Let’s be honest: who doesn’t use Rate My Professors?
Okay, there are a few individuals who wouldn’t use RMP for a variety of reasons, but I can tell you that all of my friends have consulted the Web site extensively when selecting their classes.
I too have fallen prey to the easy-to-use Web site, which features over one million professors from 6,000 schools. Every semester before I register for courses, I pop onto the site and research every professor and read many reviews from anonymous students. At the end of the semester, I do my best to write my own reviews while university-wide evaluations are administered.
The advantages and disadvantages of the Web site are clear, both of which stem from the fact that submissions are anonymous; just like Wikipedia, credibility suffers when someone named hotchic9843 writes, “Mr. So-and-So was an awesome prof, take him, easy A!!!!1” I feel safe when reviewing poor professors behind a nickname; blame my paranoia, but I could never openly criticize one of my professors over the Internet without the aid of a pseudonym. I mean no disrespect, but I know professors are people too.
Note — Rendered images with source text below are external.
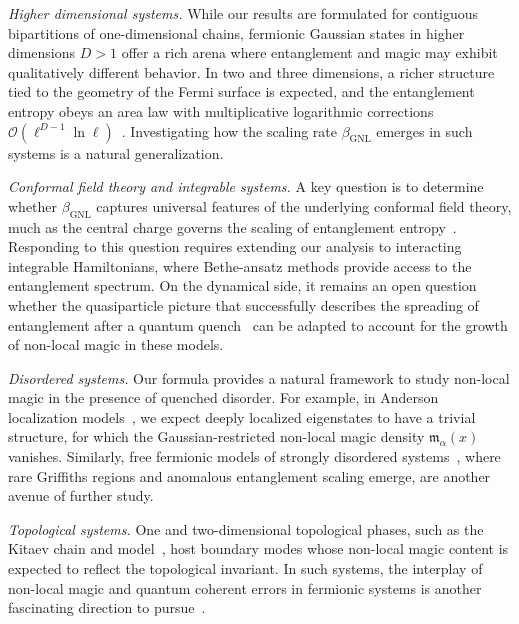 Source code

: \documentclass[prx,twocolumn,superscriptaddress,aps,10pt, frontmatterverbose, reprint,footinbib,longbibliography=true]{revtex4-2}
\newcommand{\RENYI}{\alpha}
\providecommand{\DIFaddtex}[1]{{\protect\color{red}#1}} %
\providecommand{\DIFaddbegin}{\protect\color{red}} %
\providecommand{\DIFaddend}{\protect\color{black}} %
\providecommand{\DIFaddtex}[1]{\texorpdfstring{\DIFaddtex{#1}}{#1}} %
\providecommand{\DIFadd}[1]{\texorpdfstring{\DIFaddtex{#1}}{#1}} %
\newcommand{\DIFaddincludegraphics}[2][]{{\color{blue}\fbox{\DIFOincludegraphics[#1]{#2}}}} %
\DeclareRobustCommand{\DIFaddbegin}{\DIFOaddbegin \let\includegraphics\DIFaddincludegraphics} %
\DeclareRobustCommand{\DIFaddend}{\DIFOaddend \let\includegraphics\DIFOincludegraphics} %
\begin{document}
\emph{Higher dimensional systems.}
While our results are formulated for \DIFaddbegin \DIFadd{contiguous }\DIFaddend bipartitions of one-dimensional chains, fermionic Gaussian states in higher dimensions $D>1$ offer a rich arena where entanglement and magic may exhibit qualitatively different behavior. In two and three dimensions, a richer structure tied to the geometry of the Fermi surface is expected, and the entanglement entropy obeys an area law with multiplicative logarithmic corrections $\mathcal{O}(\ell^{D-1}\ln\ell)$~\cite{swingle2010entanglement}. 
Investigating how the scaling rate $\beta_\mathrm{GNL}$ emerges in such systems is a natural generalization.


\emph{Conformal field theory and integrable systems.}
A key question is to determine whether $\beta_{\mathrm{GNL}}$ captures universal features of the underlying conformal field theory, much as the central charge governs the scaling of entanglement entropy~\cite{Calabrese2004entanglement}.
Responding to this question requires extending our analysis to interacting integrable Hamiltonians, where Bethe-ansatz methods provide access to the entanglement spectrum.
On the dynamical side, it remains an open question whether the quasiparticle picture that successfully describes the spreading of entanglement after a quantum quench~\cite{Alba_2017,alba2019,Kudler_Flam_2021} can be adapted to account for the growth of non-local magic in these models.

\emph{Disordered systems.}
Our formula provides a natural framework to study non-local magic in the presence of quenched disorder. 
For example, in Anderson localization models~\cite{evers,sierant2020}, we expect deeply localized eigenstates to have a trivial structure, for which the Gaussian-restricted non-local magic density $\mathfrak{m}_\RENYI(x)$ vanishes. 
Similarly, free fermionic models of strongly disordered systems~\cite{IGLOI_2005,Monthus_2018,ruggiero2022}, where rare Griffiths regions and anomalous entanglement scaling emerge, are another avenue of further study.

\emph{Topological systems.}
One and two-dimensional topological phases, such as the Kitaev chain and model~\cite{Kitaev2001chain,Kitaev_2006}, host boundary modes whose non-local magic content is expected to reflect the topological invariant.
In such systems, the interplay of non-local magic and quantum coherent errors in fermionic systems is another fascinating direction to pursue~\cite{beri,gskb-t5ql}.
\end{document}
The ratings I’ve read have been accurate, though; I’ve never attended a course with a prof that was given countless happy faces on the site, yet was instead a horrible grader and homework-monger. Vice versa, I knew what I was getting into when I took a class with a prof rated “:|”, or so-so. But I do typically stay away from professors with those morose blue sad face ratings.
But I don’t strictly rely on the site; I also go by word-of-mouth. Think of it like SparkNotes: you don’t just read SparkNotes when you have trouble with a novel, you read SparkNotes as you read the book. If you just read SparkNotes, you’re losing out on the specifics. Friends tell me their professor’s mannerisms, whether or not they’re passionate about their subject – they’re more telling of their personalities compared to the site.
Besides, “Mrs. XYZ is a huge b****” doesn’t help me much.